Ana Sá 30/09/2021
Lindamente triste, e com umas doidera no meio
"Não se nasce murakamer. Torna-se murakamer"...
... E eis-me aqui, toda murakamizada!
[Já aviso que, para falar do livro, vou falar de mim!]
De tudo que podemos dizer que une as duas histórias paralelas do romance, eu colocaria a solidão como um elo importante. O jovem Kafka, de um lado, e o idoso Nakata, de outro, duas personagens que estão em busca de si, mas que recorrentemente têm suas rotas desviadas para o contato com os outros, como que para perceberem que ser sozinho não significa ser solitário.
E daí surge o ponto que eu acho muito lindo na obra: o papel da gentileza e da generosidade das pessoas estranhas. Quem, como eu, já fez peregrinação ou bicigrinação por rotas como Caminho da Fé ou Santiago de Compostela vai ver ecoar algumas memórias de viagem ao ler este livro. Lembrei, por exemplo, de um senhor que parou sua caminhonete enquanto eu caminhava com minha mochila num sol de rachar, numa estrada de terra de MG, e gritou: "Peregrina, levanta a lona aí atrás, tem laranja e banana, pode pegar! Você precisa de água aí??.
Naquele momento, apesar de exausta, eu tinha a certeza de que comida e água não me faltavam. Mas paciência e ânimo sim, estes estavam se esgotando, pois o calor me consumia como nunca. E assim eu descobriria o quanto necessitava de um gesto de gentileza. O quanto a minha bagagem carecia de afeto. A parada atenciosa daquele senhor foi um sopro de vitalidade na minha caminhada. Daquele senhor e de tantos outros que olharam para o lado quando eu estava a cruzar seus caminhos.
Eu sempre acreditei que, mesmo sem percebermos, existe um lugar especial reservado a pessoas estranhas na nossa existência, sobretudo na existência daqueles que seguem sozinhos. Há como uma fresta nos encaixes dos nossos tijolos, que só é preenchida quando alguém de fora deita o olhar nas nossas fendas, sabe? E este livro me levou para o lugar desse eu que aguarda, sem nem saber, pelo reparo de alguém. E ninguém nunca sabe? A gente nunca sabe o que se passa na vida do outro, nunca conhecemos o outro por completo, por isso há anos eu penso que, na dúvida, nunca devemos nos economizar. E os desconhecidos deste romance de Murakami não se economizam. Eles têm escuta ativa, olhar ativo. Achei isso tão bonito!
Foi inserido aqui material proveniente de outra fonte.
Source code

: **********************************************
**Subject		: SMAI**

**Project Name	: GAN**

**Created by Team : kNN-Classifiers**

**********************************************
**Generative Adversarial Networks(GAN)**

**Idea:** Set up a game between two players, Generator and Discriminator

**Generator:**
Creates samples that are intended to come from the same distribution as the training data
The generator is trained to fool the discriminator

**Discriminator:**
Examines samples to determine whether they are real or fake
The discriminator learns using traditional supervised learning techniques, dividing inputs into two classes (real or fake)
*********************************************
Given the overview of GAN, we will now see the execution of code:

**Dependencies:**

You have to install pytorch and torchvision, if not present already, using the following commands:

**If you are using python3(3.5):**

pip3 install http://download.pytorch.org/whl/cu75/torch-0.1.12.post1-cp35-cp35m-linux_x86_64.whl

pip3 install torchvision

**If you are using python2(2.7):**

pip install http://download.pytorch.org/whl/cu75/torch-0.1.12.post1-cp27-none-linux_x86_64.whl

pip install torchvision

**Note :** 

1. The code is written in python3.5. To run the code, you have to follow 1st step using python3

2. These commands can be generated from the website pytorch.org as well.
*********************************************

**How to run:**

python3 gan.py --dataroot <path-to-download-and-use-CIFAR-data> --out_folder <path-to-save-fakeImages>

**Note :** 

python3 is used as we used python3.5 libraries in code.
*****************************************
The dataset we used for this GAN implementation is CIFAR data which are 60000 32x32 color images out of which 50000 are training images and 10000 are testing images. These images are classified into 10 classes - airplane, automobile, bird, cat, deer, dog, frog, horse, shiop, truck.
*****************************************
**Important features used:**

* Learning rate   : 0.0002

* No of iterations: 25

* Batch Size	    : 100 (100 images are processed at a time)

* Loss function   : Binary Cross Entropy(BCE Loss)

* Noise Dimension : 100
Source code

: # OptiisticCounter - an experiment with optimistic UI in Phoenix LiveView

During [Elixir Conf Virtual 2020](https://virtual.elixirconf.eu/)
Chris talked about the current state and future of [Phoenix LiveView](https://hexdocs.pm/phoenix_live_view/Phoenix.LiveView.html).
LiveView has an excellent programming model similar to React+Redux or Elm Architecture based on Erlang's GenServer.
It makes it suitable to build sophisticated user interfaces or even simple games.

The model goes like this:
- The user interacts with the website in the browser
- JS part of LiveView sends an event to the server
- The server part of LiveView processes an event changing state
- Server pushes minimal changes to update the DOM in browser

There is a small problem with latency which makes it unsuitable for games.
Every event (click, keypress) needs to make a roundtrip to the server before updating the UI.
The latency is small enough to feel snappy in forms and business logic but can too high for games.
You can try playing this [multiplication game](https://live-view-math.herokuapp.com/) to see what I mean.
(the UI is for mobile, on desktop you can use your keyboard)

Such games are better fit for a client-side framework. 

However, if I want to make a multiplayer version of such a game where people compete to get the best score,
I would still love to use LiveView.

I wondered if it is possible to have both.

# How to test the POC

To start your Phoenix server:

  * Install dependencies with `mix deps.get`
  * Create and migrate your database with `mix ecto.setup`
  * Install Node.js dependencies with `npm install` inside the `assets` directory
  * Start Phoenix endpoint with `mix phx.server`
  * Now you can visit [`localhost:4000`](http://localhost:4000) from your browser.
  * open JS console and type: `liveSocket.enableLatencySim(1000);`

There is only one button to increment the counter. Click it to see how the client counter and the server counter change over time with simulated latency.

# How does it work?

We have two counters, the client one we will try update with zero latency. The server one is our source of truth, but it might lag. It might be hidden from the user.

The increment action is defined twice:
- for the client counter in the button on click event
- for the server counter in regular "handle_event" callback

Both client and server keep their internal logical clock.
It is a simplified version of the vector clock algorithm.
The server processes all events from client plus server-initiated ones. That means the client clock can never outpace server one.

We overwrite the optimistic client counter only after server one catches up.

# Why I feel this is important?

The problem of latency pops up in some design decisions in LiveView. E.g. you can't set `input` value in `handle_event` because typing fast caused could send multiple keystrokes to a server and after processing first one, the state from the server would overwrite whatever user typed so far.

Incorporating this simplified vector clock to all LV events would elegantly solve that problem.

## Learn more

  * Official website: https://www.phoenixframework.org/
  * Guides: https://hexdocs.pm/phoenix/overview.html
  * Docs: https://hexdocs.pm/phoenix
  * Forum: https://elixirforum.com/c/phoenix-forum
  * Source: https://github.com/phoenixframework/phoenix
São, pois, encantadores os tais ?estranhos? que cruzam as travessias de Kafka e Nakata. Oshima e Hoshino, encenando as personagens supostamente secundárias da trama, proporcionam diálogos lindos com os protagonistas e têm trajetórias muito ricas no romance. Mais do que isso: também muitas personagens quase ?terciárias?, como as que dão carona e informação para Nakata num determinado momento, passam rapidamente pelo livro, mas deixam saudades!
Este é o meu primeiro contato com Murakami, mas eu arriscaria definir sua escrita como um misto, bem-sucedido, de lirismo com surrealismo. E nesta obra, em específico, vem do surrealismo/realismo mágico o fato de eu não ter dado cinco estrelas: apesar de, no geral, ser fascinante o modo como elementos mágicos são incorporados à narrativa, em "Kafka à beira-mar? surgem personagens e situações fantasmagóricas que não me convenceram por completo, sobretudo nos capítulos finais, sobretudo nas passagens que envolvem sexo (e não sou moralista não, estou falando de coesão narrativa; achei excessivo). Senti, inclusive, que o livro poderia ter 50 páginas a menos, mesmo tendo a certeza de que esse é o tipo de romance no qual o leitor deve entrar para perder, isto é: nem tudo fará sentido, nem tudo será explicado? O leitor é um derrotado de antemão. E tudo bem? E ainda bem! Afinal, a arte nunca se comprometeu a ser uma fonte de respostas, não é?
Estou certa de que a obra vai ficar na minha memória para sempre. Há pontos baixos no livro, mas os pontos altos são altíssimos! Recomendo muito a leitura, mas aconselho: vá disposta (o) a perder e a perder-se. É lindamente triste, tem umas doidera no meio, mas é, sobretudo, muito encantador.
Obs.: Só o Nakata já vale a leitura deste romance. Virei ?Nakater? também! Baita personagem, daquelas que a gente quer guardar em um potinho!